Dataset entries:
==============================

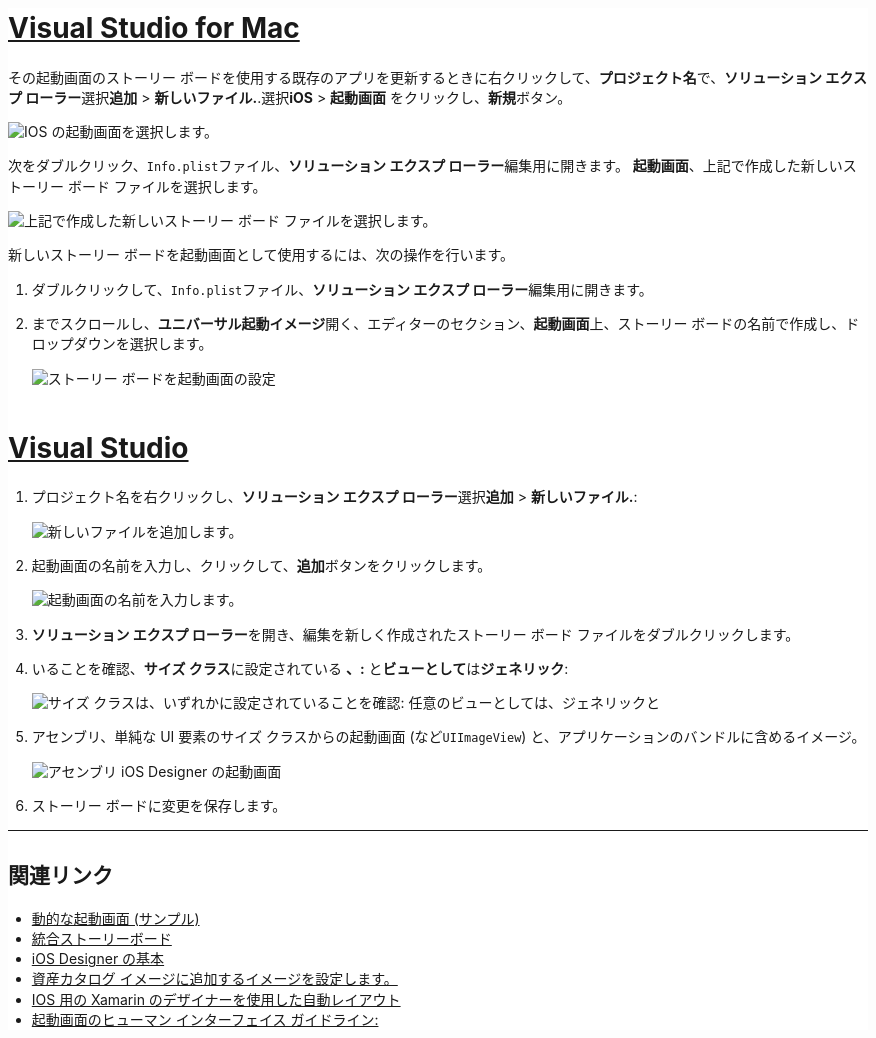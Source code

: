 # <a name="visual-studio-for-mactabmacos"></a>[Visual Studio for Mac](#tab/macos)

その起動画面のストーリー ボードを使用する既存のアプリを更新するときに右クリックして、**プロジェクト名**で、**ソリューション エクスプ ローラー**選択**追加** > **新しいファイル.**.選択**iOS** > **起動画面** をクリックし、**新規**ボタン。

![](launch-screens-images/storyboard02.png "IOS の起動画面を選択します。")

次をダブルクリック、`Info.plist`ファイル、**ソリューション エクスプ ローラー**編集用に開きます。 **起動画面**、上記で作成した新しいストーリー ボード ファイルを選択します。

![](launch-screens-images/storyboard09.png "上記で作成した新しいストーリー ボード ファイルを選択します。")


新しいストーリー ボードを起動画面として使用するには、次の操作を行います。

1. ダブルクリックして、`Info.plist`ファイル、**ソリューション エクスプ ローラー**編集用に開きます。
2. までスクロールし、**ユニバーサル起動イメージ**開く、エディターのセクション、**起動画面**上、ストーリー ボードの名前で作成し、ドロップダウンを選択します。 

    ![](launch-screens-images/storyboard08.png "ストーリー ボードを起動画面の設定")

# <a name="visual-studiotabwindows"></a>[Visual Studio](#tab/windows)

1. プロジェクト名を右クリックし、**ソリューション エクスプ ローラー**選択**追加** > **新しいファイル.**: 

    ![](launch-screens-images/image012.png "新しいファイルを追加します。")
2. 起動画面の名前を入力し、クリックして、**追加**ボタンをクリックします。 

    ![](launch-screens-images/image013.png "起動画面の名前を入力します。")
3. **ソリューション エクスプ ローラー**を開き、編集を新しく作成されたストーリー ボード ファイルをダブルクリックします。
4. いることを確認、**サイズ クラス**に設定されている **、:** と**ビューとして**は**ジェネリック**: 

    ![](launch-screens-images/image016.png "サイズ クラスは、いずれかに設定されていることを確認: 任意のビューとしては、ジェネリックと")
5. アセンブリ、単純な UI 要素のサイズ クラスからの起動画面 (など`UIImageView`) と、アプリケーションのバンドルに含めるイメージ。 

    ![](launch-screens-images/image017.png "アセンブリ iOS Designer の起動画面")
6. ストーリー ボードに変更を保存します。

-----

## <a name="related-links"></a>関連リンク

- [動的な起動画面 (サンプル)](https://developer.xamarin.com/samples/monotouch/ios8/DynamicLaunchScreen/)
- [統合ストーリーボード](~/ios/user-interface/storyboards/unified-storyboards.md)
- [iOS Designer の基本](~/ios/user-interface/designer/index.md)
- [資産カタログ イメージに追加するイメージを設定します。](~/ios/app-fundamentals/images-icons/displaying-an-image.md#adding-images-to-an-asset-catalog-image-set)
- [IOS 用の Xamarin のデザイナーを使用した自動レイアウト](~/ios/user-interface/designer/designer-auto-layout.md)
- [起動画面のヒューマン インターフェイス ガイドライン:](https://developer.apple.com/ios/human-interface-guidelines/icons-and-images/launch-screen/)
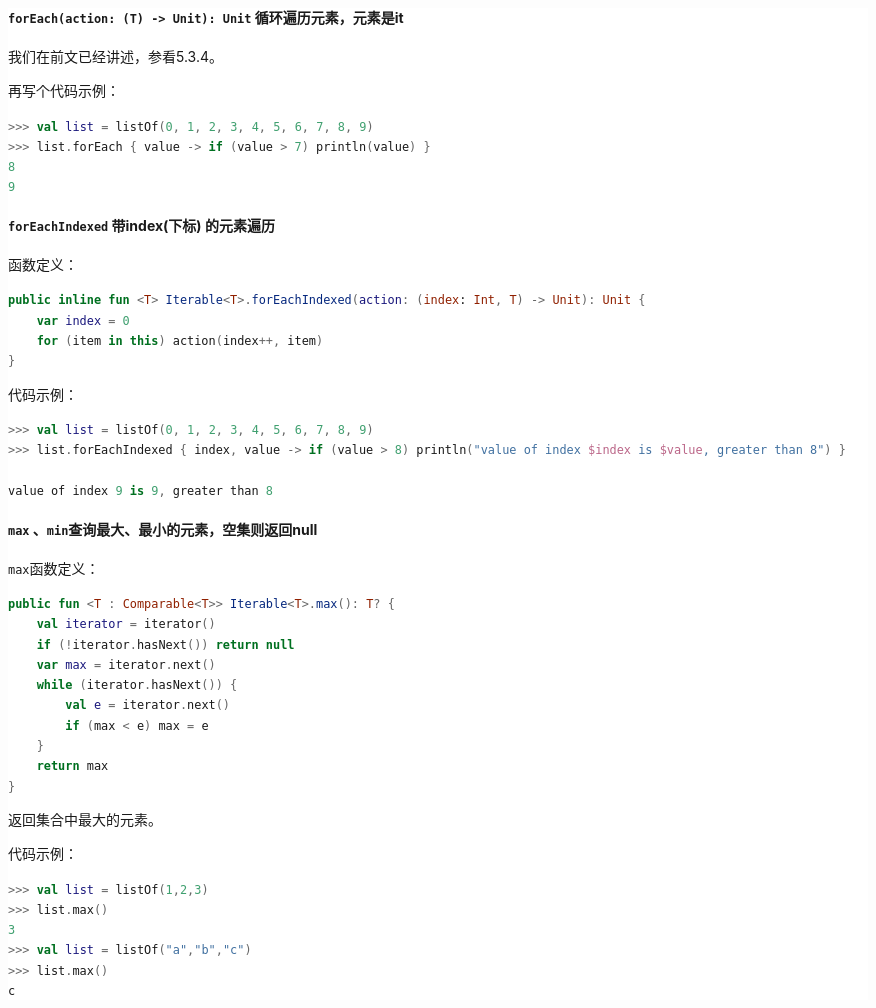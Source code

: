 #### `forEach(action: (T) -> Unit): Unit` 循环遍历元素，元素是it

我们在前文已经讲述，参看5.3.4。

再写个代码示例：

```kotlin
>>> val list = listOf(0, 1, 2, 3, 4, 5, 6, 7, 8, 9) 
>>> list.forEach { value -> if (value > 7) println(value) } 
8
9
```

#### `forEachIndexed` 带index(下标) 的元素遍历

函数定义：

```kotlin
public inline fun <T> Iterable<T>.forEachIndexed(action: (index: Int, T) -> Unit): Unit {
    var index = 0
    for (item in this) action(index++, item)
}
```

代码示例：

```kotlin
>>> val list = listOf(0, 1, 2, 3, 4, 5, 6, 7, 8, 9) 
>>> list.forEachIndexed { index, value -> if (value > 8) println("value of index $index is $value, greater than 8") } 

value of index 9 is 9, greater than 8
```

#### `max` 、`min`查询最大、最小的元素，空集则返回null

`max`函数定义：

```kotlin
public fun <T : Comparable<T>> Iterable<T>.max(): T? {
    val iterator = iterator()
    if (!iterator.hasNext()) return null
    var max = iterator.next()
    while (iterator.hasNext()) {
        val e = iterator.next()
        if (max < e) max = e
    }
    return max
}
```

返回集合中最大的元素。

代码示例：

```kotlin
>>> val list = listOf(1,2,3)
>>> list.max()
3
>>> val list = listOf("a","b","c")
>>> list.max()
c

```
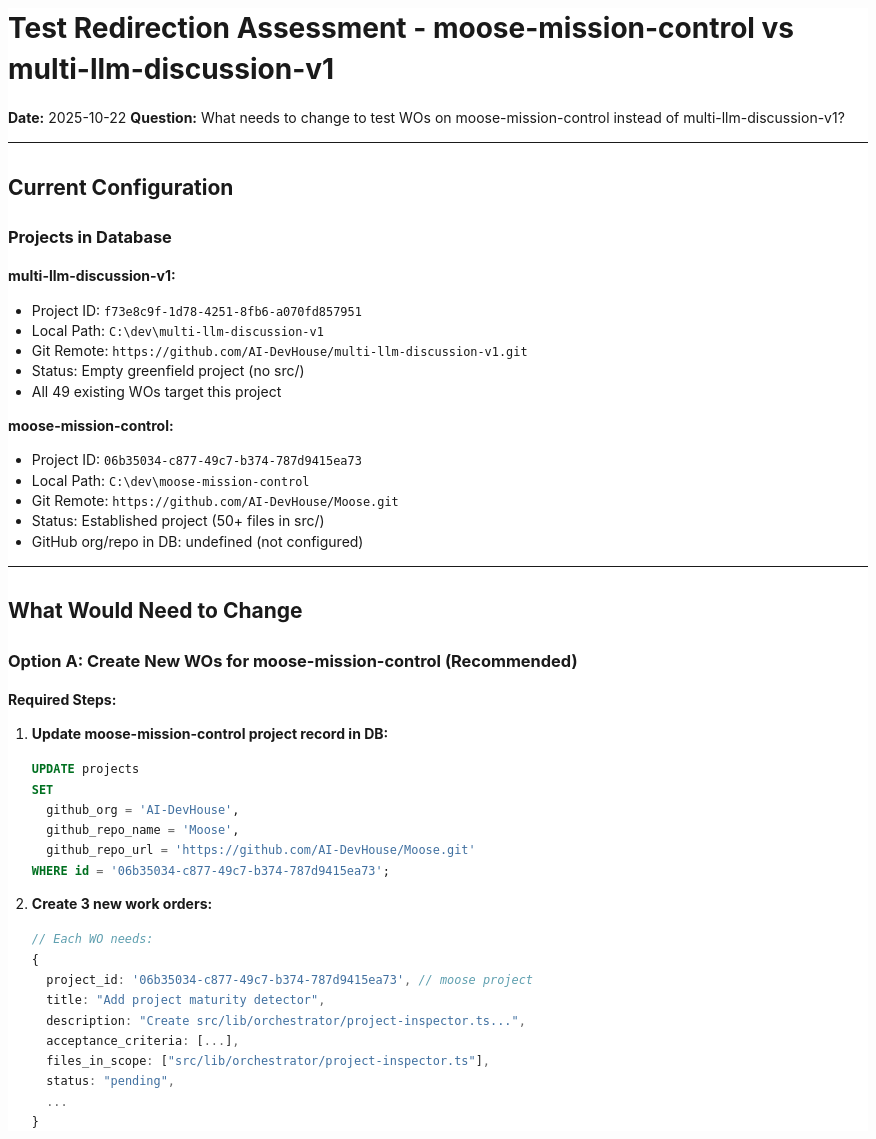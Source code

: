 # Test Redirection Assessment - moose-mission-control vs multi-llm-discussion-v1

**Date:** 2025-10-22
**Question:** What needs to change to test WOs on moose-mission-control instead of multi-llm-discussion-v1?

---

## Current Configuration

### Projects in Database

**multi-llm-discussion-v1:**
- Project ID: `f73e8c9f-1d78-4251-8fb6-a070fd857951`
- Local Path: `C:\dev\multi-llm-discussion-v1`
- Git Remote: `https://github.com/AI-DevHouse/multi-llm-discussion-v1.git`
- Status: Empty greenfield project (no src/)
- All 49 existing WOs target this project

**moose-mission-control:**
- Project ID: `06b35034-c877-49c7-b374-787d9415ea73`
- Local Path: `C:\dev\moose-mission-control`
- Git Remote: `https://github.com/AI-DevHouse/Moose.git`
- Status: Established project (50+ files in src/)
- GitHub org/repo in DB: undefined (not configured)

---

## What Would Need to Change

### Option A: Create New WOs for moose-mission-control (Recommended)

**Required Steps:**

1. **Update moose-mission-control project record in DB:**
   ```sql
   UPDATE projects
   SET
     github_org = 'AI-DevHouse',
     github_repo_name = 'Moose',
     github_repo_url = 'https://github.com/AI-DevHouse/Moose.git'
   WHERE id = '06b35034-c877-49c7-b374-787d9415ea73';
   ```

2. **Create 3 new work orders:**
   ```typescript
   // Each WO needs:
   {
     project_id: '06b35034-c877-49c7-b374-787d9415ea73', // moose project
     title: "Add project maturity detector",
     description: "Create src/lib/orchestrator/project-inspector.ts...",
     acceptance_criteria: [...],
     files_in_scope: ["src/lib/orchestrator/project-inspector.ts"],
     status: "pending",
     ...
   }
   ```
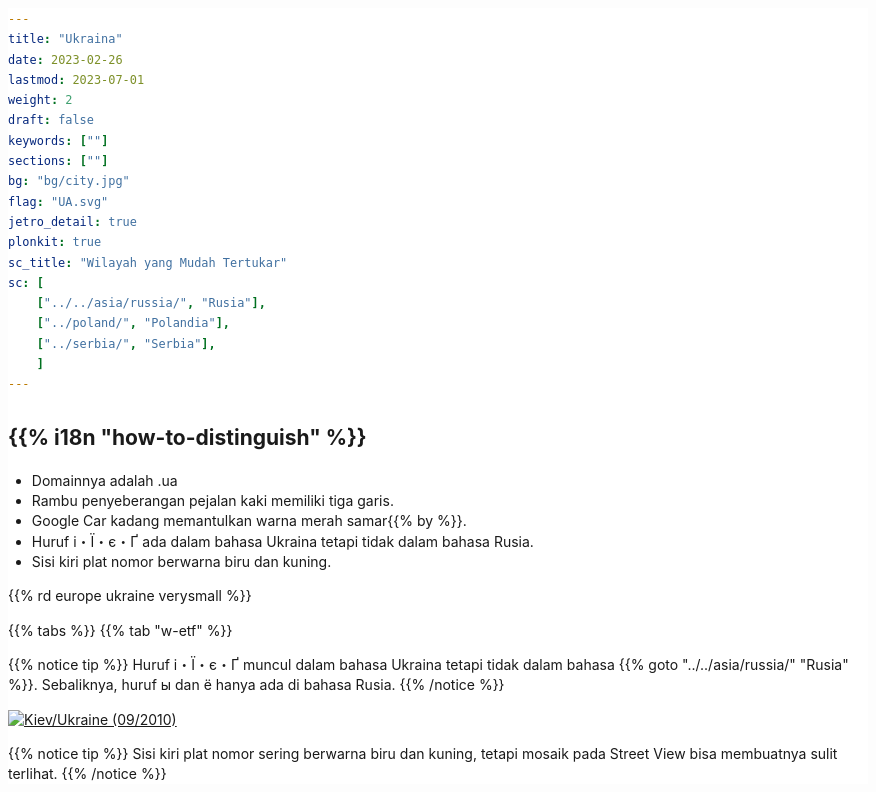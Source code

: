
 ```yaml
---
title: "Ukraina"
date: 2023-02-26
lastmod: 2023-07-01
weight: 2
draft: false
keywords: [""]
sections: [""]
bg: "bg/city.jpg"
flag: "UA.svg"
jetro_detail: true
plonkit: true
sc_title: "Wilayah yang Mudah Tertukar"
sc: [
    ["../../asia/russia/", "Rusia"],
    ["../poland/", "Polandia"],
    ["../serbia/", "Serbia"],
    ]
---
```


<div class="main-desciption country-description">
    <h2 class="section-title">{{% i18n "how-to-distinguish" %}}</h2>
    <ul class="rule-list">
        <li>Domainnya adalah <span class="quiz">.ua</span></li>
        <li>Rambu penyeberangan pejalan kaki memiliki <span class="quiz">tiga</span> garis.</li>
        <li>Google Car kadang memantulkan warna <span class="quiz">merah</span> samar{{% by %}}.</li>
        <li>Huruf <span class="quiz">i・Ї・є・Ґ</span> ada dalam bahasa Ukraina tetapi tidak dalam bahasa Rusia.</li>
        <li>Sisi kiri plat nomor berwarna <span class="quiz">biru dan kuning</span>.</li>
    </ul>
    {{% rd europe ukraine verysmall %}}
</div>

{{% tabs %}}
{{% tab "w-etf" %}}


{{% notice tip %}}
Huruf <span class="quiz">i・Ї・є・Ґ</span> muncul dalam bahasa Ukraina tetapi tidak dalam bahasa {{% goto "../../asia/russia/" "Rusia"  %}}. Sebaliknya, huruf <span class="quiz">ы</span> dan ё hanya ada di bahasa Rusia.
{{% /notice %}}
<div class="googlemap-if">
<a data-flickr-embed="true" href="https://www.flickr.com/photos/sugarmeloncom/4960125167/in/photolist-8yiWpr-ZzBSxm-bPno8B-EosEkc-8phymC-eQjoqy-Eo88JS-YY3xER-6GupeL-nGkTSB-LP76A1-XqcWu9-25Bus3S-WG7FPr-7rgyWR-nrHHme-ZddSSR-WP71Pe-WKyGA1-oJpiHZ-Rx8fKy-24itCXC-8Z74Jn-fNHsYY-SJGfFN-nbkKXq-aAJGa-6MctQE-g8UGyf-XqTrZk-79wLF9-JgBKbn-kXZRMe-2a7EjRy-23a4FWD-29prkMd-7X1cm9-Q9r6Dk-gTe1t9-g9Z35c-VBd9vT-7E6bC-4YZVc-VuEBNC-9DCkrX-nLQxTZ-qncFYw-282CSjQ-Gc6t94-ftbZ16" title="Kiev/Ukraine (09/2010)"><img src="https://live.staticflickr.com/4133/4960125167_dd83f223c0_z.jpg" width="640" height="428" alt="Kiev/Ukraine (09/2010)"/></a><script async src="//embedr.flickr.com/assets/client-code.js" charset="utf-8"></script>
</div>



{{% notice tip %}}
Sisi kiri plat nomor sering berwarna <span class="quiz">biru dan kuning</span>, tetapi mosaik pada Street View bisa membuatnya sulit terlihat.
{{% /notice %}}
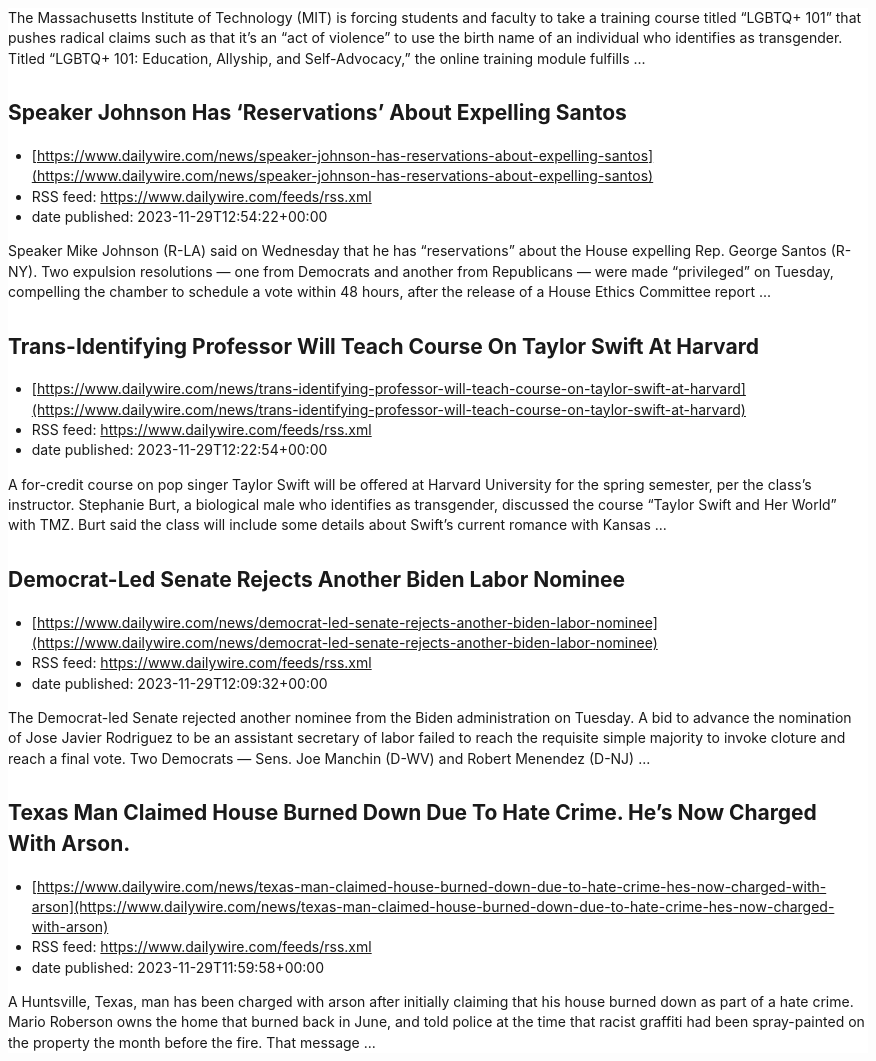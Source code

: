 The Massachusetts Institute of Technology (MIT) is forcing students and faculty to take a training course titled &#8220;LGBTQ+ 101&#8221; that pushes radical claims such as that it&#8217;s an &#8220;act of violence&#8221; to use the birth name of an individual who identifies as transgender. Titled “LGBTQ+ 101: Education, Allyship, and Self-Advocacy,” the online training module fulfills ...

## Speaker Johnson Has ‘Reservations’ About Expelling Santos
 - [https://www.dailywire.com/news/speaker-johnson-has-reservations-about-expelling-santos](https://www.dailywire.com/news/speaker-johnson-has-reservations-about-expelling-santos)
 - RSS feed: https://www.dailywire.com/feeds/rss.xml
 - date published: 2023-11-29T12:54:22+00:00

Speaker Mike Johnson (R-LA) said on Wednesday that he has &#8220;reservations&#8221; about the House expelling Rep. George Santos (R-NY). Two expulsion resolutions — one from Democrats and another from Republicans — were made &#8220;privileged&#8221; on Tuesday, compelling the chamber to schedule a vote within 48 hours, after the release of a House Ethics Committee report ...

## Trans-Identifying Professor Will Teach Course On Taylor Swift At Harvard
 - [https://www.dailywire.com/news/trans-identifying-professor-will-teach-course-on-taylor-swift-at-harvard](https://www.dailywire.com/news/trans-identifying-professor-will-teach-course-on-taylor-swift-at-harvard)
 - RSS feed: https://www.dailywire.com/feeds/rss.xml
 - date published: 2023-11-29T12:22:54+00:00

A for-credit course on pop singer Taylor Swift will be offered at Harvard University for the spring semester, per the class’s instructor. Stephanie Burt, a biological male who identifies as transgender, discussed the course “Taylor Swift and Her World” with TMZ. Burt said the class will include some details about Swift’s current romance with Kansas ...

## Democrat-Led Senate Rejects Another Biden Labor Nominee
 - [https://www.dailywire.com/news/democrat-led-senate-rejects-another-biden-labor-nominee](https://www.dailywire.com/news/democrat-led-senate-rejects-another-biden-labor-nominee)
 - RSS feed: https://www.dailywire.com/feeds/rss.xml
 - date published: 2023-11-29T12:09:32+00:00

The Democrat-led Senate rejected another nominee from the Biden administration on Tuesday. A bid to advance the nomination of Jose Javier Rodriguez to be an assistant secretary of labor failed to reach the requisite simple majority to invoke cloture and reach a final vote. Two Democrats — Sens. Joe Manchin (D-WV) and Robert Menendez (D-NJ) ...

## Texas Man Claimed House Burned Down Due To Hate Crime. He’s Now Charged With Arson.
 - [https://www.dailywire.com/news/texas-man-claimed-house-burned-down-due-to-hate-crime-hes-now-charged-with-arson](https://www.dailywire.com/news/texas-man-claimed-house-burned-down-due-to-hate-crime-hes-now-charged-with-arson)
 - RSS feed: https://www.dailywire.com/feeds/rss.xml
 - date published: 2023-11-29T11:59:58+00:00

A Huntsville, Texas, man has been charged with arson after initially claiming that his house burned down as part of a hate crime. Mario Roberson owns the home that burned back in June, and told police at the time that racist graffiti had been spray-painted on the property the month before the fire. That message ...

==============================

= Problem to solve =
What you should return is the exact text of every line from the top of the entries through the line with "1. プロジェクト名を右クリックし、**ソリューション エクスプ", pictures removed.

= Your response =
Source code

: # <a name="visual-studio-for-mactabmacos"></a>[Visual Studio for Mac](#tab/macos)

その起動画面のストーリー ボードを使用する既存のアプリを更新するときに右クリックして、**プロジェクト名**で、**ソリューション エクスプ ローラー**選択**追加** > **新しいファイル.**.選択**iOS** > **起動画面** をクリックし、**新規**ボタン。

![](launch-screens-images/storyboard02.png "IOS の起動画面を選択します。")

次をダブルクリック、`Info.plist`ファイル、**ソリューション エクスプ ローラー**編集用に開きます。 **起動画面**、上記で作成した新しいストーリー ボード ファイルを選択します。

![](launch-screens-images/storyboard09.png "上記で作成した新しいストーリー ボード ファイルを選択します。")


新しいストーリー ボードを起動画面として使用するには、次の操作を行います。

1. ダブルクリックして、`Info.plist`ファイル、**ソリューション エクスプ ローラー**編集用に開きます。
2. までスクロールし、**ユニバーサル起動イメージ**開く、エディターのセクション、**起動画面**上、ストーリー ボードの名前で作成し、ドロップダウンを選択します。 

    ![](launch-screens-images/storyboard08.png "ストーリー ボードを起動画面の設定")

# <a name="visual-studiotabwindows"></a>[Visual Studio](#tab/windows)

1. プロジェクト名を右クリックし、**ソリューション エクスプ ローラー**選択**追加** > **新しいファイル.**: 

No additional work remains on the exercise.